The lines from the start of the records through the one containing "- 看文章[《一文概览深度学" are to be transcribed exactly, and nothing else.

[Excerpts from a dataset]
▬▬▬▬▬▬▬▬▬▬

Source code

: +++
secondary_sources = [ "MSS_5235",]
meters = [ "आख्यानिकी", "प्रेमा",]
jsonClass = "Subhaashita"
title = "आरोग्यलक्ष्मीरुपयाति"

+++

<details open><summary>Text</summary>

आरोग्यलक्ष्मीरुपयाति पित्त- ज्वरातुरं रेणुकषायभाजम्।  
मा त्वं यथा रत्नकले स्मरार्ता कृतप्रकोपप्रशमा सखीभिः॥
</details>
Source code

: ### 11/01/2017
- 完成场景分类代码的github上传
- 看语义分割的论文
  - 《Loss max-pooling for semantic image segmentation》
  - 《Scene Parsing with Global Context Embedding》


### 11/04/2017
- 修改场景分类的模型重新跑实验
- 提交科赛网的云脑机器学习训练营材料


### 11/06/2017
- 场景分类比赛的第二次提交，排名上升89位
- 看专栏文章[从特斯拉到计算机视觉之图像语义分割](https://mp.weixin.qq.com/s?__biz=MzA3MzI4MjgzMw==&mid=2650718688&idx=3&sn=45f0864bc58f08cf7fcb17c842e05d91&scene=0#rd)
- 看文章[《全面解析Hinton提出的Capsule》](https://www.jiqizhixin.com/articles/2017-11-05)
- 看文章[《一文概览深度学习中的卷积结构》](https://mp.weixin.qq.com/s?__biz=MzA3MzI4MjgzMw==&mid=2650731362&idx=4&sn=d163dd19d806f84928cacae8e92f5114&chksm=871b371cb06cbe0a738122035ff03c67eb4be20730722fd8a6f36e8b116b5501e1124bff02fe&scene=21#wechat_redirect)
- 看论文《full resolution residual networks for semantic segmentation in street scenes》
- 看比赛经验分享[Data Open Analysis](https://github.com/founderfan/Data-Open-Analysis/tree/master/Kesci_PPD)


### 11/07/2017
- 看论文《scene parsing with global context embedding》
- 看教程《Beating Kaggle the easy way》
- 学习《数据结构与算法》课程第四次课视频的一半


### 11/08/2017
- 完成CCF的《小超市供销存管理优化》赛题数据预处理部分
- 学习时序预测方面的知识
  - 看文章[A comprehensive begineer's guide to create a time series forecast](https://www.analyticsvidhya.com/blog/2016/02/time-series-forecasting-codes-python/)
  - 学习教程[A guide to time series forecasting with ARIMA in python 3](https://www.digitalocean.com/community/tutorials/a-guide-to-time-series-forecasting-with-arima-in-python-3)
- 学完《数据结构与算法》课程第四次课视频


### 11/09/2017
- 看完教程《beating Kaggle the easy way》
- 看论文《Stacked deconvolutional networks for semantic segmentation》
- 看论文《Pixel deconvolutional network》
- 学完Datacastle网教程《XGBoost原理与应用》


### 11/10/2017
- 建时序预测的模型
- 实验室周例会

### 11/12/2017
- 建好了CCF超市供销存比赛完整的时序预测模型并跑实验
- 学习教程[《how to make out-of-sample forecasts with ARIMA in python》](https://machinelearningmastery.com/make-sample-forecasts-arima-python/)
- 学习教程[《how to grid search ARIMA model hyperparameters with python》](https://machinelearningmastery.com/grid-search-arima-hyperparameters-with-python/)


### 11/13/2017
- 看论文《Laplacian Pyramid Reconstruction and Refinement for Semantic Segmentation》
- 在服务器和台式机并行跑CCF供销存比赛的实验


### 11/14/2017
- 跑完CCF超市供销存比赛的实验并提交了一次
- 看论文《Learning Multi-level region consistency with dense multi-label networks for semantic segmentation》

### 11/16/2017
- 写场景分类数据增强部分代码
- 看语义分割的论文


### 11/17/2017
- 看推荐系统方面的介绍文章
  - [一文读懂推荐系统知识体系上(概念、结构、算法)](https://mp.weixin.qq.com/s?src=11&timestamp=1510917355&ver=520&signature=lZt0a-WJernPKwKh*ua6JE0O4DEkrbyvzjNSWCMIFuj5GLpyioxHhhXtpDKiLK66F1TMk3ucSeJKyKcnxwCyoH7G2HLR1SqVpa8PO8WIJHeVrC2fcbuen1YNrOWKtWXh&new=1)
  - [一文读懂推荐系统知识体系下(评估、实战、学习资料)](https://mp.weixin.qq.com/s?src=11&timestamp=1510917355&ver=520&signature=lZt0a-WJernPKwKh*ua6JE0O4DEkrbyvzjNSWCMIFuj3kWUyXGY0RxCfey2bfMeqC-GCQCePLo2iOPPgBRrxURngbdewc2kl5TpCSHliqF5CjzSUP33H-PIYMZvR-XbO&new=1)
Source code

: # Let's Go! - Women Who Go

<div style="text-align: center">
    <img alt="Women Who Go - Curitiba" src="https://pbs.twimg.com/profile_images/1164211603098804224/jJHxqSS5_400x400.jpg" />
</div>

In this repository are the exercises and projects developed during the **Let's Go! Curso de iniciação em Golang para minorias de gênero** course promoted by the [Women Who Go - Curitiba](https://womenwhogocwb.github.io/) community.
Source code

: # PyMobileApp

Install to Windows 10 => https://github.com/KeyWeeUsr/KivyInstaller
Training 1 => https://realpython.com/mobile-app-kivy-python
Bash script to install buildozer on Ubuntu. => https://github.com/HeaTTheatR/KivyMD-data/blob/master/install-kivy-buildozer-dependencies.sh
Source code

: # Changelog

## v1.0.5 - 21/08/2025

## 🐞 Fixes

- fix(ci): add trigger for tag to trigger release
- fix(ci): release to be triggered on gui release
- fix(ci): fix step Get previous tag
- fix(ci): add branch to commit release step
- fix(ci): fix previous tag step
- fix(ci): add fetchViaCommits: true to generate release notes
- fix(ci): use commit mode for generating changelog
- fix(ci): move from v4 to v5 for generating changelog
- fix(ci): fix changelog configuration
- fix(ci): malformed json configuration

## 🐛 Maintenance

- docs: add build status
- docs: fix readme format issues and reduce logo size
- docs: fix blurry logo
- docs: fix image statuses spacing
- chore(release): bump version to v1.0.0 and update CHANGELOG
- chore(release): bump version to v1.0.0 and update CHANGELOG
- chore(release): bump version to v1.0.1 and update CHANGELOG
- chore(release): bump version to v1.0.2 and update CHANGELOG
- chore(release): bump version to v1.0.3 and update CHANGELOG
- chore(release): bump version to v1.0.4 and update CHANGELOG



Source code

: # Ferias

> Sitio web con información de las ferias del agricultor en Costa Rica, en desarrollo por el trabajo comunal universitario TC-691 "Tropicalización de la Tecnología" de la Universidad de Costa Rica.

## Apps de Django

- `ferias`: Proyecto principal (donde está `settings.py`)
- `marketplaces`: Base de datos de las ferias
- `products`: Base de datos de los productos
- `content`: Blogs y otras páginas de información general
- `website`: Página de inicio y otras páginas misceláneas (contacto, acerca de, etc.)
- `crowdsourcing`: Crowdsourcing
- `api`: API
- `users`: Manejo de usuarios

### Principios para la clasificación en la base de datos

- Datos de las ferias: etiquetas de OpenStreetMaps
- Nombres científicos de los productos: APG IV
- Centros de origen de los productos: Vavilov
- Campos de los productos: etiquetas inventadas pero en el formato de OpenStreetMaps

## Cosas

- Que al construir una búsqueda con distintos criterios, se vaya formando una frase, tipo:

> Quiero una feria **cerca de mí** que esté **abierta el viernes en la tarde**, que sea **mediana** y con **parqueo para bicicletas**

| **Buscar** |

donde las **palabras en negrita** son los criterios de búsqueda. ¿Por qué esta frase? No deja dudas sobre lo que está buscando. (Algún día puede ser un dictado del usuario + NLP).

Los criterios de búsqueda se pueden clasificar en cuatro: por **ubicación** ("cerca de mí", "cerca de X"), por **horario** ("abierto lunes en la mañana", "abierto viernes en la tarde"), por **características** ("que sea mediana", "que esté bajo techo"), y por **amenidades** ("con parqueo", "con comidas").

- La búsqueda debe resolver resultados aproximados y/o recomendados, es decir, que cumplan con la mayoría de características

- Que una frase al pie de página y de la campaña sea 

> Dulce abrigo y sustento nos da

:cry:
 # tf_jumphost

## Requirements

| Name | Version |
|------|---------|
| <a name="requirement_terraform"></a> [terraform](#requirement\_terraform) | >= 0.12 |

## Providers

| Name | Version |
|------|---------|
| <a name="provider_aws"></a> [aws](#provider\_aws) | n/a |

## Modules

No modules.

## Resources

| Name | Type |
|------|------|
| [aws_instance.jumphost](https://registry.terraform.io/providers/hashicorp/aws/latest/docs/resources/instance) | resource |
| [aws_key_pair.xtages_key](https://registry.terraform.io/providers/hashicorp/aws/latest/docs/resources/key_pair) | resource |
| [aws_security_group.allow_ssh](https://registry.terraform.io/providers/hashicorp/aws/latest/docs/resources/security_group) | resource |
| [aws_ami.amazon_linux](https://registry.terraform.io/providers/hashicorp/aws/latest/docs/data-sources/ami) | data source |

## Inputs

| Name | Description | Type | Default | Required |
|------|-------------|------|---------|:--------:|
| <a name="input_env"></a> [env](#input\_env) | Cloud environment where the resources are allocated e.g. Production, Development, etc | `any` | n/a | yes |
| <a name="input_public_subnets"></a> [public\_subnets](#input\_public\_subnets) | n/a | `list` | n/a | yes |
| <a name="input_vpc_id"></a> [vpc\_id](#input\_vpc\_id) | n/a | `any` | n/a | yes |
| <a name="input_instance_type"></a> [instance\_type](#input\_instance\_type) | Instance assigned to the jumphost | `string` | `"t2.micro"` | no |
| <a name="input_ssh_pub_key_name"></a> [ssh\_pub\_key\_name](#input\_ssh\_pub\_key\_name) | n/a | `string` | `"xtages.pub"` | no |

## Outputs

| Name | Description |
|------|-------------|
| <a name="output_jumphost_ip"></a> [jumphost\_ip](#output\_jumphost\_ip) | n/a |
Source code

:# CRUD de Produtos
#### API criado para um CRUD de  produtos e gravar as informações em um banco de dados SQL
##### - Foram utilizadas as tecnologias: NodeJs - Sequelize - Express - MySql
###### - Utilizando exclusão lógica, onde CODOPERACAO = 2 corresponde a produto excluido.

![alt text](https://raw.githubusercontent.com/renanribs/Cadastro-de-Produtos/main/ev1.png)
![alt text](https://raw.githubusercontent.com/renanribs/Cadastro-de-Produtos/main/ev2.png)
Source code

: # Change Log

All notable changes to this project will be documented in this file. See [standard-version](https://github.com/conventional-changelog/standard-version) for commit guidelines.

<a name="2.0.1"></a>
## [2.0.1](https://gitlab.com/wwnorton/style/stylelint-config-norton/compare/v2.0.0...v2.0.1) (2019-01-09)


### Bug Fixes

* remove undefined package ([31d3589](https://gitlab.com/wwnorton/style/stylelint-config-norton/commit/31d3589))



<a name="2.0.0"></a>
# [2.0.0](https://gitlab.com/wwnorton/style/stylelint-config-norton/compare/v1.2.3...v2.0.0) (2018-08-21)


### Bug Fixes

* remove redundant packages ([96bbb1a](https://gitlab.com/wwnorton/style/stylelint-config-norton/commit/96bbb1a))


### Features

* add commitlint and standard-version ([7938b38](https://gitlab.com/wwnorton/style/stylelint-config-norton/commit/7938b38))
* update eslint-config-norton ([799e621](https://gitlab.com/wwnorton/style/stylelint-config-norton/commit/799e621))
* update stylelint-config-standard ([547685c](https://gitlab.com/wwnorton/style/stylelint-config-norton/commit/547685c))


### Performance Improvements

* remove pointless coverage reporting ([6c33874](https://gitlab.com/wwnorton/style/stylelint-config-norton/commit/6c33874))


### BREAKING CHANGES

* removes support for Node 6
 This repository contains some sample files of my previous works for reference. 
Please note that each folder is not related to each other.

▬▬▬▬▬▬▬▬▬▬

* Task solution
Source code

: +++
secondary_sources = [ "MSS_5235",]
meters = [ "आख्यानिकी", "प्रेमा",]
jsonClass = "Subhaashita"
title = "आरोग्यलक्ष्मीरुपयाति"

+++

<details open><summary>Text</summary>

आरोग्यलक्ष्मीरुपयाति पित्त- ज्वरातुरं रेणुकषायभाजम्।  
मा त्वं यथा रत्नकले स्मरार्ता कृतप्रकोपप्रशमा सखीभिः॥
</details>
Source code

: ### 11/01/2017
- 完成场景分类代码的github上传
- 看语义分割的论文
  - 《Loss max-pooling for semantic image segmentation》
  - 《Scene Parsing with Global Context Embedding》


### 11/04/2017
- 修改场景分类的模型重新跑实验
- 提交科赛网的云脑机器学习训练营材料


### 11/06/2017
- 场景分类比赛的第二次提交，排名上升89位
- 看专栏文章[从特斯拉到计算机视觉之图像语义分割](https://mp.weixin.qq.com/s?__biz=MzA3MzI4MjgzMw==&mid=2650718688&idx=3&sn=45f0864bc58f08cf7fcb17c842e05d91&scene=0#rd)
- 看文章[《全面解析Hinton提出的Capsule》](https://www.jiqizhixin.com/articles/2017-11-05)
- 看文章[《一文概览深度学习中的卷积结构》](https://mp.weixin.qq.com/s?__biz=MzA3MzI4MjgzMw==&mid=2650731362&idx=4&sn=d163dd19d806f84928cacae8e92f5114&chksm=871b371cb06cbe0a738122035ff03c67eb4be20730722fd8a6f36e8b116b5501e1124bff02fe&scene=21#wechat_redirect)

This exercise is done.